In 2010 the U.S. Supreme Court dropped a bomb on the American political landscape with its decision in Citizens United v. FEC allowing unlimited election spending by corporations, unions and other interest groups. The impact of the blast was felt across the nation. Here in Wisconsin, we already had a full-blown campaign arms race on our hands before Citizens United, but in the ruling's wake we've seen election spending more than triple.
To reach the conclusion that wealthy interests should be able to spend as much as they want to influence our elections, five of the nine justices married two legal doctrines that do not owe their origins to the plain words of the Constitution or the First Amendment but rather are judicial inventions.
The first is the idea that corporations are people. Ages ago the Supreme Court ruled in Dred Scott v. Sanford that people could be property, giving the judiciary's blessing to the institution of slavery. Now the court is holding that property can be a person.
The second doctrine that was joined in court-ordered matrimony to produce the Citizens United ruling is the notion that money equals speech. If you share the justices' belief that money is speech, then you will have to get comfortable with the idea of your employer compensating you for your labor with a pep talk instead of a paycheck. And good luck with the electric company when you send a voice recording to pay your utility bill.
In 2012, 32 donors to federal SuperPACs, the offspring of Citizens United and a related case called SpeechNow v. FEC, gave as much to influence elections as 3.7 million Americans gave to the Obama and Romney campaigns combined. If money equals speech, then each of those 32 SuperPAC donors spoke at 115,000 times the volume of each of the people who gave much smaller amounts to Romney and Obama. More than 300 million Americans gave nothing at all. The mute button was on for them.
A few weeks ago the same slim five-member majority doubled down on Citizens United in a new case called McCutcheon v. FEC and dropped another bomb on American democracy. While Citizens United gave the green light to interest groups to write a blank check for election advertising they sponsor themselves, McCutcheon lifts the lid on what wealthy donors can give directly to candidates, political parties and political action committees.
In McCutcheon, the court struck down the federal aggregate limit on campaign contributions. That limit was about $123,000. In a country of well over 300 million people, a mere 1,219 donors reached that limit in 2012. One of them whose style was cramped was Alabama businessman Shaun McCutcheon. He wants to give more. The same five justices who gave us Citizens United obliged him. Now a single wealthy donor will be able to give $3.6 million to federal candidates and committees.

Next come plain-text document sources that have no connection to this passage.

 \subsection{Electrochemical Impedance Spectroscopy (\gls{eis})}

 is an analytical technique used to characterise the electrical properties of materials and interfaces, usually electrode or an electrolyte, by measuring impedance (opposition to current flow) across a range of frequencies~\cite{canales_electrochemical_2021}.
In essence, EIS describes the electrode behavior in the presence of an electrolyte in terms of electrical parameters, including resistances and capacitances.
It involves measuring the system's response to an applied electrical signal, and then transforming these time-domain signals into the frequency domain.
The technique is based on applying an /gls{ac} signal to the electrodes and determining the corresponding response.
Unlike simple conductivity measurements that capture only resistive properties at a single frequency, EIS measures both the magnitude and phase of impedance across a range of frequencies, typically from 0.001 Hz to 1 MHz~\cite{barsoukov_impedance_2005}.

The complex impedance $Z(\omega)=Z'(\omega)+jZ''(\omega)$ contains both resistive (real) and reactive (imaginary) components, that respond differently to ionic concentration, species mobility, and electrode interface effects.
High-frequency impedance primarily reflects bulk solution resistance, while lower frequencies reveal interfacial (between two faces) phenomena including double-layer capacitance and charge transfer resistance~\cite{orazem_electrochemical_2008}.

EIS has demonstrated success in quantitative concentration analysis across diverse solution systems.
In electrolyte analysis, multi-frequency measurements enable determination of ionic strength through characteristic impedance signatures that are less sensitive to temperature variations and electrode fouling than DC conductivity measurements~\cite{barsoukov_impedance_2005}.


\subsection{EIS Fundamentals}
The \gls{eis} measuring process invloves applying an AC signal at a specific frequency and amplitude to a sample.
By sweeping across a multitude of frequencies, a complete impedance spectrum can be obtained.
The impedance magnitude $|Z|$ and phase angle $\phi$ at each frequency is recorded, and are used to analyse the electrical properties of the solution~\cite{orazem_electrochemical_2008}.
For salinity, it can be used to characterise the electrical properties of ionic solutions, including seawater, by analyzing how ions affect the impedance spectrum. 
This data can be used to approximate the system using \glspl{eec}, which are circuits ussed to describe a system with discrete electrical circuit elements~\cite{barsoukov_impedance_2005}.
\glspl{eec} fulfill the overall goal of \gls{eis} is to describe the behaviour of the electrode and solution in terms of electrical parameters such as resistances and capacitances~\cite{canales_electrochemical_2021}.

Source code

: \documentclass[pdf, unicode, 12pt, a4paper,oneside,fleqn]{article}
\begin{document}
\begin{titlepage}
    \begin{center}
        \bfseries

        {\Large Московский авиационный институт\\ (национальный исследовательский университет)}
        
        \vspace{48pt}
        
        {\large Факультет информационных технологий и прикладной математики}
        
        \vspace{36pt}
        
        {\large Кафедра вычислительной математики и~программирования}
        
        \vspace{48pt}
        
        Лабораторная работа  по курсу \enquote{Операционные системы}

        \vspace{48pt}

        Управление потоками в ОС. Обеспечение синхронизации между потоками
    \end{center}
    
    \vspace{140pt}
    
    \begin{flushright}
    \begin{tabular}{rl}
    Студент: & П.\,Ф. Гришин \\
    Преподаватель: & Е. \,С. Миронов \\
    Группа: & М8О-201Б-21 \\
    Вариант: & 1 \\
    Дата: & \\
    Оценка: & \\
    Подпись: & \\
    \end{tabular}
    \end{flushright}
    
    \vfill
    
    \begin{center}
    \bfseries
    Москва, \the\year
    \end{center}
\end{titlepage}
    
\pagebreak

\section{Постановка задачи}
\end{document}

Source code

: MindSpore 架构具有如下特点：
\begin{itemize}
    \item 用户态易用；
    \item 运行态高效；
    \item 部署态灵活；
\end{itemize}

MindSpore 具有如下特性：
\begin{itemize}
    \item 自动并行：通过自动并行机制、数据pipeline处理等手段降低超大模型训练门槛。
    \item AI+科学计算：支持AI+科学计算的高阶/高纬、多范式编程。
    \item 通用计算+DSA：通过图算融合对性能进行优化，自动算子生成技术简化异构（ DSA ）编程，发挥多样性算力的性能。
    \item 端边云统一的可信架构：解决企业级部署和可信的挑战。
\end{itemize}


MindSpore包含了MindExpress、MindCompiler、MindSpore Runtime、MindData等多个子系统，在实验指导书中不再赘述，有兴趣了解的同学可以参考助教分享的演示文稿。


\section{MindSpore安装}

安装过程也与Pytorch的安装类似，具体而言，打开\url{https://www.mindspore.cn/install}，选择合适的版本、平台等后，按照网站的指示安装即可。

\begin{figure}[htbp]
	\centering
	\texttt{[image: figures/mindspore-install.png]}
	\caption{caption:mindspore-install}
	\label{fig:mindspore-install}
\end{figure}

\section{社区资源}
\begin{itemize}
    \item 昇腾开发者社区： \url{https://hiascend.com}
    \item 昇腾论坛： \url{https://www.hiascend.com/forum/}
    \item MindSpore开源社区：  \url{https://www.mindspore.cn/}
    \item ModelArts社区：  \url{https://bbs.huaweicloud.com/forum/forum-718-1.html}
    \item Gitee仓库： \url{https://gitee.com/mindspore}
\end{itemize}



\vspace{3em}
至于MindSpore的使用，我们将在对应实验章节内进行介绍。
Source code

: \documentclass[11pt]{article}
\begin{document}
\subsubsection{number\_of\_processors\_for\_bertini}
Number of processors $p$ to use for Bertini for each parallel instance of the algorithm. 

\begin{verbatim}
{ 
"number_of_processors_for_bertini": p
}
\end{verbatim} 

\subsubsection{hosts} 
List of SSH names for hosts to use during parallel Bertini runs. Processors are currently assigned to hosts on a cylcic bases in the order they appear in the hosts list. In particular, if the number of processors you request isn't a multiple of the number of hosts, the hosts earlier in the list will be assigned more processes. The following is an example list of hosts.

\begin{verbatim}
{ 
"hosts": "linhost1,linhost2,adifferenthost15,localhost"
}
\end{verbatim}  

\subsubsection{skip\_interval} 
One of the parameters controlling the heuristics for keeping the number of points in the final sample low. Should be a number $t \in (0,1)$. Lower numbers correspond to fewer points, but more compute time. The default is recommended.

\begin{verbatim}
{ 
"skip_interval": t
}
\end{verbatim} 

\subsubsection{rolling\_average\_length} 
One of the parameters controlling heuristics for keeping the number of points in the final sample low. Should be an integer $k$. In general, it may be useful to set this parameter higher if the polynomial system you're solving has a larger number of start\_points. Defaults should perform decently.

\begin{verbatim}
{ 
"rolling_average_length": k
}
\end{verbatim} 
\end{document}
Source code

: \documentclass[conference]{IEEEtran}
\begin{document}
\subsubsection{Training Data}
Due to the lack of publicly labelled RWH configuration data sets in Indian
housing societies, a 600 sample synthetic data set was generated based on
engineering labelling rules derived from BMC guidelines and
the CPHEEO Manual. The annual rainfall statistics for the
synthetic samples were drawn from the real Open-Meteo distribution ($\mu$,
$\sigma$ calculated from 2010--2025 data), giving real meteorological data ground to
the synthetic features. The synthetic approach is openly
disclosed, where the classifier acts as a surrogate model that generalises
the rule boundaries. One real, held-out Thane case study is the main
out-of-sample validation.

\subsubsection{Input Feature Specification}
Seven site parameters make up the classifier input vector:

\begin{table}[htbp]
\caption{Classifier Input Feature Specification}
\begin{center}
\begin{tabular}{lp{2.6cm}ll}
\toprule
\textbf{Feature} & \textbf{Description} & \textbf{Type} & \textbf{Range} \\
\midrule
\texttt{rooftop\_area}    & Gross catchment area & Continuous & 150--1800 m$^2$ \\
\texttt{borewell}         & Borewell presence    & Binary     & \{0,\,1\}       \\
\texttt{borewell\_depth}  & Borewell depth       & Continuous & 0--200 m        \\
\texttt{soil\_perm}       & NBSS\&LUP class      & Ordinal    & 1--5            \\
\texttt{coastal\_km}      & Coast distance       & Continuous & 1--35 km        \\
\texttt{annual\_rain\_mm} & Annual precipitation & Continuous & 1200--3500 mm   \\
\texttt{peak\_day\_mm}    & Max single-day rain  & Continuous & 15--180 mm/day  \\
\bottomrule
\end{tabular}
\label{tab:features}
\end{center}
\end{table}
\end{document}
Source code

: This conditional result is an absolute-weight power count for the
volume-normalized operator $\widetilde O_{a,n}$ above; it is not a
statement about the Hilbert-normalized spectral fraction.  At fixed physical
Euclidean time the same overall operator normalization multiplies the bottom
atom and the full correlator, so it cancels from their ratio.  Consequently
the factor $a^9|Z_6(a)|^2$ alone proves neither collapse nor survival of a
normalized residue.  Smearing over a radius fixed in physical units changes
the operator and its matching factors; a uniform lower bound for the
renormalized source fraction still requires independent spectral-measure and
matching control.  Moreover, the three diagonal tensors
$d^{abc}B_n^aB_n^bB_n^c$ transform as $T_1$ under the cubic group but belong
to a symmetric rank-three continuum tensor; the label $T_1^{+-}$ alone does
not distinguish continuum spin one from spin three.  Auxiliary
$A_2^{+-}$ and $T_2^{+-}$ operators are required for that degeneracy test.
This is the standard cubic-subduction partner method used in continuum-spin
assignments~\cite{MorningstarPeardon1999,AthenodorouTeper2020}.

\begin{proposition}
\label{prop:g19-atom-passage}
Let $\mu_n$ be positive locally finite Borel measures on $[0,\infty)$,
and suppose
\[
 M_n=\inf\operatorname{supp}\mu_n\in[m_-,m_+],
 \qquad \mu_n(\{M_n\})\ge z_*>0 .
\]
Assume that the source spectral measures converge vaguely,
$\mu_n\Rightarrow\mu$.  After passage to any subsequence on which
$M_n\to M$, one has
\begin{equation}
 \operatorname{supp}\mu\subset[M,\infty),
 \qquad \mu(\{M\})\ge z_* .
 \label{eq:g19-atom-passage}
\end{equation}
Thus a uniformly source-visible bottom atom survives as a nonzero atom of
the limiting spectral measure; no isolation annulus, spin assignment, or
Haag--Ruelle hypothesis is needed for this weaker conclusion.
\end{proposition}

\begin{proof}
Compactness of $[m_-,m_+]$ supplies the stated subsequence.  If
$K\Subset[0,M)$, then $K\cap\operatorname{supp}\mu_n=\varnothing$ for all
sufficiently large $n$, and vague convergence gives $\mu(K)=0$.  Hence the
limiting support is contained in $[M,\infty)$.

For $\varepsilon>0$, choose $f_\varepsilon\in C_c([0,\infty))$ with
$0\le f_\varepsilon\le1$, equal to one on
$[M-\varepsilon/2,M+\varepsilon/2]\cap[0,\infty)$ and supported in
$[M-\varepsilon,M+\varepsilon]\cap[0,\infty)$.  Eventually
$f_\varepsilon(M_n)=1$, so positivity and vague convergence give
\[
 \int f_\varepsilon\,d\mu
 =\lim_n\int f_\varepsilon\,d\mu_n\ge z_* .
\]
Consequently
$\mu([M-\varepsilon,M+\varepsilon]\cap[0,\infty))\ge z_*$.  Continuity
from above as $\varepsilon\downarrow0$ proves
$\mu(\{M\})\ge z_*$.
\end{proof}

Wisconsin is one of several states that have laws similar to the federal aggregate limit that was just tossed by the Supreme Court. Ours is an annual limit of $10,000 on total contributions to state and local candidates, parties and political committees. In 2010 and 2012 combined, only 299 donors – including 173 who don't live in Wisconsin – reached the $10,000 limit. These donors' numbers are equal to five one-thousandths of 1% of the state's population, although most of them are not Wisconsin residents.
One of the mega-donors who is chafing under the $10,000 limit is Racine businessman Fred Young, who is challenging the state law in court. If he succeeds, a tiny group of millionaires and billionaires will see their ability to influence state and local elections expanded exponentially. If Wisconsin's $10,000 aggregate limit on donations had not been in place in 2012, a single donor would have been give candidates and parties at least $6.8 million to influence state and local elections in our state.
The First Amendment is only 45 words long. The word "money" is not among those 45 words. And you can read the entire Constitution from the first word ("We") to the very last word of the 27th Amendment and you will not find the word "corporation" a single time. Five members of the Supreme Court have tortured the plain meaning of these founding documents to effectively remove the "r" from free speech and further empower the wealthiest and most privileged among us.
When judges issue rulings so at odds with bedrock principles of democracy and core American values like equality, liberty and justice for all, it is up to the people to overturn them. It is up to us to secure passage of a 28th Amendment clarifying that money is not speech, corporations are not people, elections are not auctions and public offices are not commodities to be sold to the highest bidder.